Visualization of Antiferromagnetic Domain Walls in the Topological Semimetal EuMnBi₂

The layered compound EuMnBi₂ is one such system where magnetic order coexists with Dirac fermions. The interplay between the uniaxial A-type antiferromagnetic (AFM) Eu magnetic order and quasi-2D Dirac fermions was recently observed to give rise to a multilayer quantum Hall state at high magnetic field above the spin-flop transition (> 5 T)¹. In this talk we will present magnetic imaging of AFM domain walls (DW) and their evolution across the spin-flop transition in the topological semimetal EuMnBi₂ using our cryogenic magnetic force microscope². Our results reveal that curvilinear AFM DWs naturally form when the sample is cooled below T_N (~ 22 K). Magnetic field dependence of the DW signal suggests enhanced susceptibility inside the DWs in the A-type AFM state.

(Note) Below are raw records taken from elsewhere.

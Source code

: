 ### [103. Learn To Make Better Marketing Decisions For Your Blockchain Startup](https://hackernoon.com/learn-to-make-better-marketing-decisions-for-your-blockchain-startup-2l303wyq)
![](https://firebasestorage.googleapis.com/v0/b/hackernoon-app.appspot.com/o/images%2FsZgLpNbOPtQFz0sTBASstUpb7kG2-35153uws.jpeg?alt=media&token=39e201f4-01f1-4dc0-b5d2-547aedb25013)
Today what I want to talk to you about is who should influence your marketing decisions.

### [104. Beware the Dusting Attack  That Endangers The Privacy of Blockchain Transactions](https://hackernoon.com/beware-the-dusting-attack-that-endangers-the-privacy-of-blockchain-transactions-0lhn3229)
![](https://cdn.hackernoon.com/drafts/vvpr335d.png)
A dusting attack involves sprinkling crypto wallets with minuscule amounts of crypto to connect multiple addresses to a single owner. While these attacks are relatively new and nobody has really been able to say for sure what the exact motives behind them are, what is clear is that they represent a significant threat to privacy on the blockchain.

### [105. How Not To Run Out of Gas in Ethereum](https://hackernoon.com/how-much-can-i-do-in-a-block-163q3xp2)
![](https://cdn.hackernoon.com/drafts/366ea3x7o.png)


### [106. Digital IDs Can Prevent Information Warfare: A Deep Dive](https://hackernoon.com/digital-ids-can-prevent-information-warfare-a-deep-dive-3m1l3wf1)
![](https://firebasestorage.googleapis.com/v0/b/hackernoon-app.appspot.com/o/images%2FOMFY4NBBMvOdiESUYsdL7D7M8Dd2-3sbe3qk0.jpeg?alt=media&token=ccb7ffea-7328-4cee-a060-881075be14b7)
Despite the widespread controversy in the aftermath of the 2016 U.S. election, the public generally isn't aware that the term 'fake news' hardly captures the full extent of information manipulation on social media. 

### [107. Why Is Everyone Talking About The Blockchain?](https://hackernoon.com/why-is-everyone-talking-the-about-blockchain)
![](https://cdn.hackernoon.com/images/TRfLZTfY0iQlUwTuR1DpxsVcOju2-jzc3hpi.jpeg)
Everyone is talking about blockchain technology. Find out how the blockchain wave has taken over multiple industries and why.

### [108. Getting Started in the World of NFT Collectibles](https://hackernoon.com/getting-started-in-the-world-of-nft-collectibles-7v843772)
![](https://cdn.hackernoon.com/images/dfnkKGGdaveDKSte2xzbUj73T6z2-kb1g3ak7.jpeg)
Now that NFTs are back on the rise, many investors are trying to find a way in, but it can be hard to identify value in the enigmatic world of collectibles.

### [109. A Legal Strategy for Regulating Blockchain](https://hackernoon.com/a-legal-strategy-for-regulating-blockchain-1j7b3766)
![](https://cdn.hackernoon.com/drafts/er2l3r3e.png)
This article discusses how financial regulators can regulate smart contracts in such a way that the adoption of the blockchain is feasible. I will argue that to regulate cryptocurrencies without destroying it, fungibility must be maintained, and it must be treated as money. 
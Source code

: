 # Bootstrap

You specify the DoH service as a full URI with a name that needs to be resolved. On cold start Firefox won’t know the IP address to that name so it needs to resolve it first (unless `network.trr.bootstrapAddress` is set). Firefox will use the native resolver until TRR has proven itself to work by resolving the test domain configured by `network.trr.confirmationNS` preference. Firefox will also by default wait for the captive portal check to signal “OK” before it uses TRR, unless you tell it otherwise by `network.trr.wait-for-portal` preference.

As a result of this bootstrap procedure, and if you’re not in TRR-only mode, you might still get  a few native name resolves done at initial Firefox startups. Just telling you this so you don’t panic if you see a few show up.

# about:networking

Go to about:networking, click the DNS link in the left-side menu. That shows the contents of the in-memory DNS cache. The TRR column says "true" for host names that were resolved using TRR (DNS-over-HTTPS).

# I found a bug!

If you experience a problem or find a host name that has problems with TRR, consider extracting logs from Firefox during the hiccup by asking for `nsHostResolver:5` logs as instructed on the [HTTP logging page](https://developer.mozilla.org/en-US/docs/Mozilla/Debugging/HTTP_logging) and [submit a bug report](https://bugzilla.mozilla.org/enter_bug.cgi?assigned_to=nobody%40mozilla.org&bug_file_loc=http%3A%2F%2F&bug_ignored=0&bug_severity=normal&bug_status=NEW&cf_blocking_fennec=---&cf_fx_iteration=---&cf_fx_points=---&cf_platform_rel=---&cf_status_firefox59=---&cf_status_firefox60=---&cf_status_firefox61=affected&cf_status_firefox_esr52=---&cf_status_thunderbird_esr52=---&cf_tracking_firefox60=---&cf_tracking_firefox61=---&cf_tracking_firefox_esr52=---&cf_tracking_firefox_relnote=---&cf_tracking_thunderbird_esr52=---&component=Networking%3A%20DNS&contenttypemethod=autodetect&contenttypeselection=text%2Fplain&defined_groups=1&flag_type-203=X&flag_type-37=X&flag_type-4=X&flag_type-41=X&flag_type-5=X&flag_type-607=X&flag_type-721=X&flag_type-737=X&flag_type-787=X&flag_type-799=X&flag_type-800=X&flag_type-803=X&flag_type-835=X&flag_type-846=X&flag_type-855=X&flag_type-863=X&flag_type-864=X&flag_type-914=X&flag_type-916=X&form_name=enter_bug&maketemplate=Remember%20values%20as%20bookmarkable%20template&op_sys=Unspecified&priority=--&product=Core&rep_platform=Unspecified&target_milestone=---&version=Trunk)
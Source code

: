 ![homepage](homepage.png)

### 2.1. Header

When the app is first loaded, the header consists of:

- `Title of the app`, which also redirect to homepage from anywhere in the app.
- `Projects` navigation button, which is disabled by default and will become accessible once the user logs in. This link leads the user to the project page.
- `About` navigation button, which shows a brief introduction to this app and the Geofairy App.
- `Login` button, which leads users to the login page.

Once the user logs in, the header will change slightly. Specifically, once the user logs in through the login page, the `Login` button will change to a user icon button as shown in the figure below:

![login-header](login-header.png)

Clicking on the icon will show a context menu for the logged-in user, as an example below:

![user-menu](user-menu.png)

The DWs disappear above the spin-flop transition, and re-nucleate at different locations after reentry into the A-type AFM state. The direct visualization of AFM DWs in topological semimetals will help in the understanding of topological phenomena in correlated magnetic systems.

1. Masuda, H. et al. Sci. Adv. 2, 1–7 (2016).
2. Sass, P. M. et al. arXiv:1910.06488 (2019).